As you can see, the bar directory is always a mirror of the foo directory at the time of the 
latest backup.  That means that for this local backup we can use the "cp" command to 
restore from the latest snapshot, as described here 
<https://rdiff-backup.net/docs/examples.html#restore>. Of course we can also use the 
rdiff-backup command for restoring to (and we have to do that to restore to or from a remote 
location or for older snapshots), but it can be as efficient as cp when restoring content from 
the latest snapshot).
When, sometime after T3, we ask rdiff-backup to restore some content as it was at time T0 
by specifying "--restore-as-of T0", rdiff-backup will start with the latest 
(T3) snapshot, convert it to the T2 snapshot using the reverse diffs from T3 to T2, then 
convert that to the T1 snapshot using the reverse diffs from T2 to T1, then convert that 
to the T0 snapshot using the reverse diffs from T1 to T0.

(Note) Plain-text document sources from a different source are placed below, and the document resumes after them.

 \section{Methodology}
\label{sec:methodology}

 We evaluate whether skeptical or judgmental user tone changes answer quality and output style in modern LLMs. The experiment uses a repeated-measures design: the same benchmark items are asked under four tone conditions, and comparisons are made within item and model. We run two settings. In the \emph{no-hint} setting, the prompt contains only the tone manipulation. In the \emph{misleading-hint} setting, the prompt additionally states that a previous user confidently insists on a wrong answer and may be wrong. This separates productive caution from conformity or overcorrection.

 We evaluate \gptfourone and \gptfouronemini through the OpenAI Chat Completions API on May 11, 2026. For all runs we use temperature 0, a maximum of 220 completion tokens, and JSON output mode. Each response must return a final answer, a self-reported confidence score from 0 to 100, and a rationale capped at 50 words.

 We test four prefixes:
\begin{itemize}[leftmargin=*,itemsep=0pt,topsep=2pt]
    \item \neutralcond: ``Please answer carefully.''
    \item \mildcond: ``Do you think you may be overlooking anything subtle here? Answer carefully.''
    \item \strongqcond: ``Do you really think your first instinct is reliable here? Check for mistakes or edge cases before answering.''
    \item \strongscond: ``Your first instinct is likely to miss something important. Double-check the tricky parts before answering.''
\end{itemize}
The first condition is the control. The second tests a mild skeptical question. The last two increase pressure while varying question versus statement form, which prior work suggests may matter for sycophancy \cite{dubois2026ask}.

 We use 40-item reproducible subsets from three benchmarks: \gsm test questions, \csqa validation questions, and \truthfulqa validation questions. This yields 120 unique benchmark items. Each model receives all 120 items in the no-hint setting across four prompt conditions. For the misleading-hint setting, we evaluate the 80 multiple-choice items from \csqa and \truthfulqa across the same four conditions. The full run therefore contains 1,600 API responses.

The benefits I see to the rdiff-backup approach are

 1. It combines the best features  of  a  mirror and  an incremental backup, 
and it supports unlimited incremental backups without the need for space 
consuming regular full backups.


still, with every incremental there is a chance of corruption. did you ever try 
to corrupt some bits and restore a point before the corruption? the danger is 
the long chain regardless on which end the full is located.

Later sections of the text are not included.